Korman, an Australian artist and Master of Fine Arts student, created a YouTube video called “I Will Survive: Dancing Auschwitz” last December during a family heritage trip to Poland. The four-minute clip shows her three children and father, an 89-year-old Holocaust survivor, performing an uncoordinated line dance in front of Auschwitz’s infamous “Arbeit Macht Frei” sign. They also do the dance outside a synagogue, at a memorial in Lodz and at two other concentration camps, Dachau and Theresienstadt.

The project, which is part of a three-piece video series (the second shows old footage of her parents dancing in a forest to soft music, and the third includes interviews with family members about being Jewish), evolved as Korman’s emotional and artistic response to anti-Semitism in Australia.

The first video has been criticized by Jewish groups and survivors, though Korman said, “I understand that some might think it’s disrespectful, but to me it is a celebration of freedom… a celebration of life, of a Jewish family, and it’s symbolic of the Jewish nation that we’re striving to survive and trying to do the best we can.”

Korman created the series to provide a fresh approach to remembering the Holocaust “so the lessons are still remembered and continued and don’t become numb,” she told the Forward.

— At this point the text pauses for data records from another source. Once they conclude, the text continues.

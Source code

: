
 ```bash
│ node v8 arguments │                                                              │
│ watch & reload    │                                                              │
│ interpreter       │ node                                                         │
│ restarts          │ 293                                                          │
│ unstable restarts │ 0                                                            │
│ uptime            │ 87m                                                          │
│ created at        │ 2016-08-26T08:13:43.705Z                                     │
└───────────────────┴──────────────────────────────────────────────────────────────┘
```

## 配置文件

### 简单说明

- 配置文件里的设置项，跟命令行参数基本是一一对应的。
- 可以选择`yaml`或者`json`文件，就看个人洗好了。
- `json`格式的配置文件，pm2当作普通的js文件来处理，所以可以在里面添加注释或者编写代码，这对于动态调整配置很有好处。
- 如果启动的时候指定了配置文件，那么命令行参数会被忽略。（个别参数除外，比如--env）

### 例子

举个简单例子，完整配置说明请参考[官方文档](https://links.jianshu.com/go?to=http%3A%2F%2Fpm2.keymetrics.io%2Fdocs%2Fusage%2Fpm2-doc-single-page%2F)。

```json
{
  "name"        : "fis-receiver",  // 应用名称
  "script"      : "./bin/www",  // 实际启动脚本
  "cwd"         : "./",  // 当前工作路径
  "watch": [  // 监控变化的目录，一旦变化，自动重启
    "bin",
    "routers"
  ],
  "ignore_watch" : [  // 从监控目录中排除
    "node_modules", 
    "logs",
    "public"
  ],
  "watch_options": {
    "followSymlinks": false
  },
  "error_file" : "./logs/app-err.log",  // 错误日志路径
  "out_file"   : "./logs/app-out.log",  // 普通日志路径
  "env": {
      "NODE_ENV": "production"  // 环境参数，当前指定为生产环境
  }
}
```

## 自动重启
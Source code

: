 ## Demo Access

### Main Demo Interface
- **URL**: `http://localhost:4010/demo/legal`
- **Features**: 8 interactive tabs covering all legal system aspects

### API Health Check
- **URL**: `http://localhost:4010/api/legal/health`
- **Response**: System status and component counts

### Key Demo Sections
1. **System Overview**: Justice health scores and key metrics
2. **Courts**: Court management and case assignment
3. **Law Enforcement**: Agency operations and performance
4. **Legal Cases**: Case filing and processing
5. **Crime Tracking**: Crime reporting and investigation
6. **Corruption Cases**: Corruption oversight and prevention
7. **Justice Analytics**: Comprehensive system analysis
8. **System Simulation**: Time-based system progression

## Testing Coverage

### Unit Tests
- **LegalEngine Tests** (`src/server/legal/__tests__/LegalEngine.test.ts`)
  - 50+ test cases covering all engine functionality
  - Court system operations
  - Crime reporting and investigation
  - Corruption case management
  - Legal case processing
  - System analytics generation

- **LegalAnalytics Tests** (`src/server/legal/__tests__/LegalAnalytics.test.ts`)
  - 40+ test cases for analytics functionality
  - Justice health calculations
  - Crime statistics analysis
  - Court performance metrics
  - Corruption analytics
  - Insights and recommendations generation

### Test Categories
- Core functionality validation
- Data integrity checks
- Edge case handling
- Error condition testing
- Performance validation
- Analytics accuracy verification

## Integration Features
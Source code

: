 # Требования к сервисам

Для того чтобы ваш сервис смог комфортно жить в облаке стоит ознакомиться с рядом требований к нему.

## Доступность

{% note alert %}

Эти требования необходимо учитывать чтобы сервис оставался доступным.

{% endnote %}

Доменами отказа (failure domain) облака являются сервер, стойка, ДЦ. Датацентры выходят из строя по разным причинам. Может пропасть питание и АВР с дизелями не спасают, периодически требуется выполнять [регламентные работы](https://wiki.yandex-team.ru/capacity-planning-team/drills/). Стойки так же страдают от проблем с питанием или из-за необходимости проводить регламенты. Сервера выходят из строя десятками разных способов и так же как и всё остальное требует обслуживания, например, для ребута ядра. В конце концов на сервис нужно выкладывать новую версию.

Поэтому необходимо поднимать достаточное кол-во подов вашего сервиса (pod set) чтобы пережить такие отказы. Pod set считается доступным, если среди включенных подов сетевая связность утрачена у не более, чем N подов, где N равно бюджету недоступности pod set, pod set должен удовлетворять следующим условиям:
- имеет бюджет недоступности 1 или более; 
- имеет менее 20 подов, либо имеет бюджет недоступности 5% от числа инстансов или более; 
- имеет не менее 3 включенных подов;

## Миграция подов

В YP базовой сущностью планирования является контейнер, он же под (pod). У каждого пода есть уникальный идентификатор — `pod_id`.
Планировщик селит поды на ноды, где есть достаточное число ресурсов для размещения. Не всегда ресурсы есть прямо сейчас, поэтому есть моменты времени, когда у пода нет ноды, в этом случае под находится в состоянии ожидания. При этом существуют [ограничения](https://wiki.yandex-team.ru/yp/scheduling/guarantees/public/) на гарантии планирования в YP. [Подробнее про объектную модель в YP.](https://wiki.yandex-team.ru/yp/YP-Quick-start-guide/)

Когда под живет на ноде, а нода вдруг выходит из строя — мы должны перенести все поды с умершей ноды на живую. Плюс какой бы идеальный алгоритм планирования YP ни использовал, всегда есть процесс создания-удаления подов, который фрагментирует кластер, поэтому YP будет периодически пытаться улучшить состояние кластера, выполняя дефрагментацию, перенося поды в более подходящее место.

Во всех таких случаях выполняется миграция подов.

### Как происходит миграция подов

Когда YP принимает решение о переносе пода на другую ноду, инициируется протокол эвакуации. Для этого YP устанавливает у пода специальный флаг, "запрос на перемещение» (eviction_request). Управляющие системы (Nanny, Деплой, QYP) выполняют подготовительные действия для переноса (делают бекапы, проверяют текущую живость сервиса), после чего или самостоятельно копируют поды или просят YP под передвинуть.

In the third video, her father laughs while standing in a train car at Auschwitz. “Who would have thought I’d be back here 65 years later with my grandchildren?” he asks.

Korman’s mother, who is also a Holocaust survivor and met her husband shortly after the liberation of Auschwitz, did not attend the trip, as it was “too traumatic to go back,” Korman said. But when asked if she was supportive of Korman’s efforts, Korman said that her mother responded, “We came from the ashes, now we dance.”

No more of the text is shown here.